*** Opening Information given ***

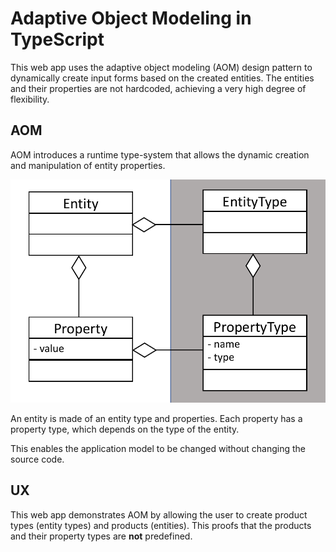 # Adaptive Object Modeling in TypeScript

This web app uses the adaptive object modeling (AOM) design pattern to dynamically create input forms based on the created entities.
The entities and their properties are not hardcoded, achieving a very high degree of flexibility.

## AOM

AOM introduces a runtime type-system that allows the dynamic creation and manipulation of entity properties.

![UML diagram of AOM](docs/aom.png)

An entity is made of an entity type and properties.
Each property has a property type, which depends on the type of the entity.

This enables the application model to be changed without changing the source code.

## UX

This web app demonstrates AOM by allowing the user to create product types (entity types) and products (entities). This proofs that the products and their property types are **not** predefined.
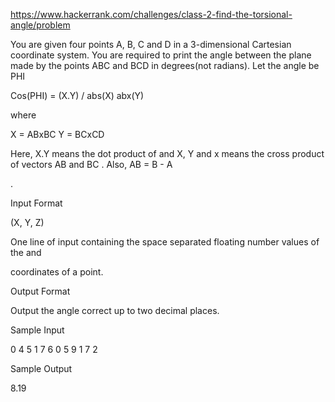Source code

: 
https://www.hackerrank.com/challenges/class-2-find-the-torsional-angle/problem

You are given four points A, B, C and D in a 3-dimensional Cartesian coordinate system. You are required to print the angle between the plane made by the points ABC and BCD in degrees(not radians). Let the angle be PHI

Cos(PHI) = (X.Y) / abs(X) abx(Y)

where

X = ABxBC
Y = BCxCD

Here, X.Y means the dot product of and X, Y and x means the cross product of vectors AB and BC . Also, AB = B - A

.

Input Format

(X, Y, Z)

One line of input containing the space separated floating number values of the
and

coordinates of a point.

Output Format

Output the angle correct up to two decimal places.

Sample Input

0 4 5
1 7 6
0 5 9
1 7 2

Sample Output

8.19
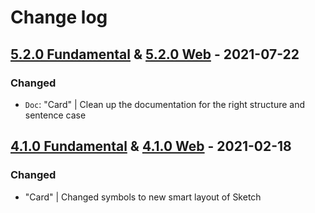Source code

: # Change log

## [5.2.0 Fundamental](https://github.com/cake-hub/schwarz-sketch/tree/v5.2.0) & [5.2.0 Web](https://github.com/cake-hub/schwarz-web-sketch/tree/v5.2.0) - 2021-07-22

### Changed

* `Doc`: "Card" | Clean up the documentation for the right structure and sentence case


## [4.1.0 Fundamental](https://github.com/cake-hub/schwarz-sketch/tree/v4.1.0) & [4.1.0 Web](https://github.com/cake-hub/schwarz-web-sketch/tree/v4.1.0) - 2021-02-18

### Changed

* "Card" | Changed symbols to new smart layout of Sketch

*** Closing Information given ***

◆ Work request:
Find the string "made" in the entries above. Copy each line where it occurs.

◆ Output for this task:
An entity is made of an entity type and properties.
You are given four points A, B, C and D in a 3-dimensional Cartesian coordinate system. You are required to print the angle between the plane made by the points ABC and BCD in degrees(not radians). Let the angle be PHI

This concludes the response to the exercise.